Rimbalzava da un passo all’altro nascondendosi dietro gli
alti scaffali e
avanzava a braccia incrociate.
«Nessuno
di quelli che conosciamo
verrebbe qui. La tua reputazione di duro è intatta,
rilassati.» sogghignò il
rosso, che camminava poco più avanti.
«Che
cazzo di posto da froci…»
mugugnò appositamente Mickey «Hai mollato
Frankenstein, ora andiamocene.»
Ian
scosse la testa, indeciso se
rassegnarsi o se prendere la cocciutaggine dell’altro come
una sfida. Quando lo
vide fare uno sgambetto ad un moccioso, alzare la mani al cielo ed
esclamare
con aria innocente “eeehi, guarda dove vai!”,
capì che non voleva lasciare quel
ragazzo perso in se stesso. Era il momento di grattare via il
nichilismo con un
po’ di cultura. Non che Mickey non gli piacesse per quel che
era, ma Ian era
convinto che si lasciasse buttar via decisamente troppo. Nutriva questo
recondito e altresì insaziabile desiderio di tenerselo
stretto stretto e mostrargli
tutte le cose belle del mondo che ancora con conosceva... compresi i
libri. «Okay,
‘sta seduto lì. Aspettami solo un attimo e, per
favore, non far sanguinare il
naso a nessun bambino. O adulto.»
Mickey
inarcò il sopracciglio e
arricciò le labbra in un modo che fece sorridere Ian.
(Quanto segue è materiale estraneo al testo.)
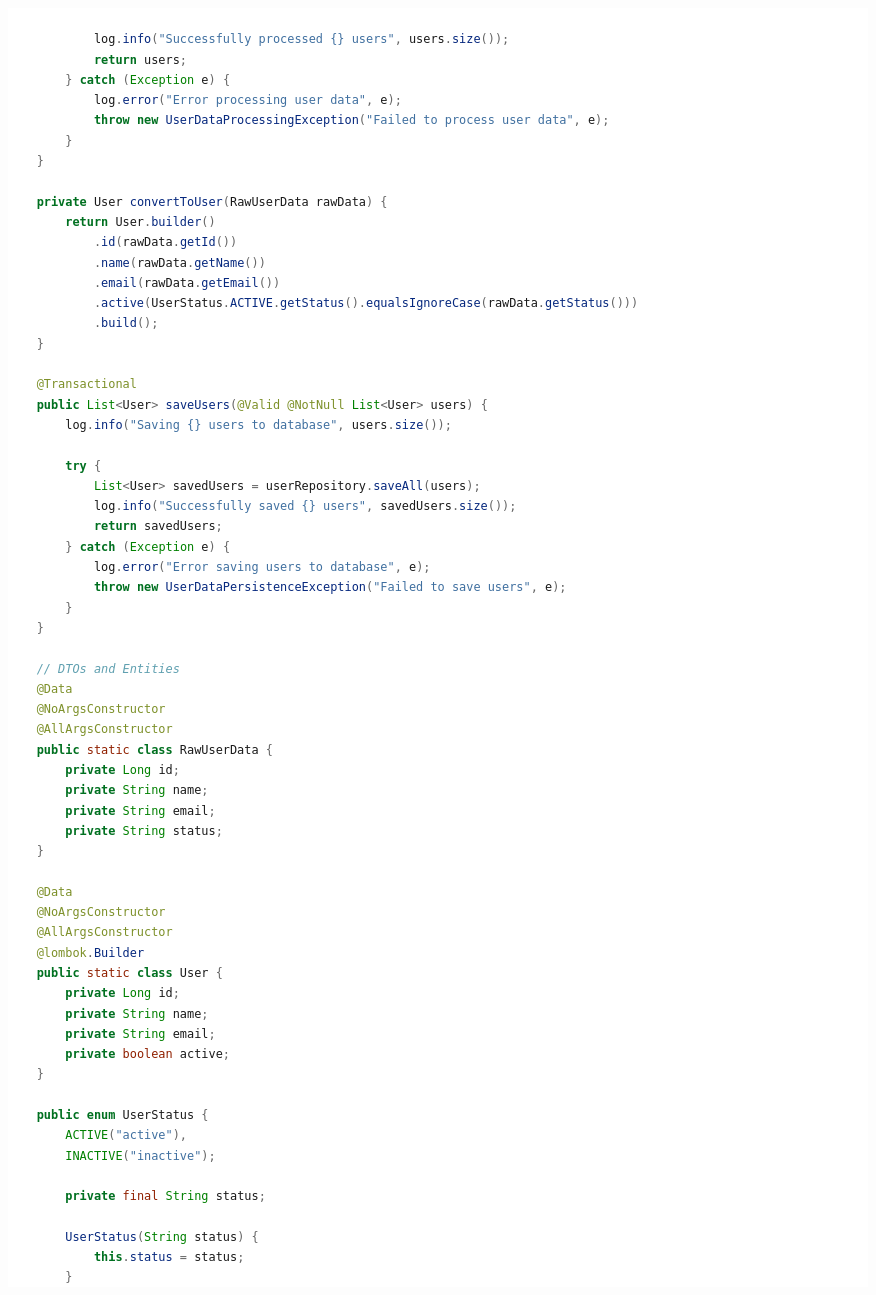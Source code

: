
 ```java
            
            log.info("Successfully processed {} users", users.size());
            return users;
        } catch (Exception e) {
            log.error("Error processing user data", e);
            throw new UserDataProcessingException("Failed to process user data", e);
        }
    }

    private User convertToUser(RawUserData rawData) {
        return User.builder()
            .id(rawData.getId())
            .name(rawData.getName())
            .email(rawData.getEmail())
            .active(UserStatus.ACTIVE.getStatus().equalsIgnoreCase(rawData.getStatus()))
            .build();
    }

    @Transactional
    public List<User> saveUsers(@Valid @NotNull List<User> users) {
        log.info("Saving {} users to database", users.size());
        
        try {
            List<User> savedUsers = userRepository.saveAll(users);
            log.info("Successfully saved {} users", savedUsers.size());
            return savedUsers;
        } catch (Exception e) {
            log.error("Error saving users to database", e);
            throw new UserDataPersistenceException("Failed to save users", e);
        }
    }

    // DTOs and Entities
    @Data
    @NoArgsConstructor
    @AllArgsConstructor
    public static class RawUserData {
        private Long id;
        private String name;
        private String email;
        private String status;
    }

    @Data
    @NoArgsConstructor
    @AllArgsConstructor
    @lombok.Builder
    public static class User {
        private Long id;
        private String name;
        private String email;
        private boolean active;
    }

    public enum UserStatus {
        ACTIVE("active"),
        INACTIVE("inactive");

        private final String status;

        UserStatus(String status) {
            this.status = status;
        }
```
«Non ti imbambolare.» esclamò
il bruno a denti stretti «E datti una mossa! Odio questo
posto!»
Il
rosso fuggì alla ricerca della
chiave che avrebbe potuto aprire la mente di un Milkovich testardo dal
grugno
sexy. L’illuminazione arrivò quasi subito, dopo
aver scartato autori che magari
richiedevano più attenzione per essere apprezzati.
Tornò da Mickey con aria
trionfante reggendo fra le mani l’Antologia di Spoon River
mentre l’altro,
seduto in un angolino da solitario, seguitava a muovere la testa qua e
là e a
non star fermo nemmeno un attimo sulla sedia. «Ottimo,
andiamo.» esclamò
Mickey, saltando in piedi non appena vide il ragazzo arrivare verso di
lui.
«Oh,
no.» ridacchiò Ian, facendo
presa sulla sua spalla destra e costringendolo a posare nuovamente il
suo bel
culetto sulla sedia. «Questo devi vederlo.»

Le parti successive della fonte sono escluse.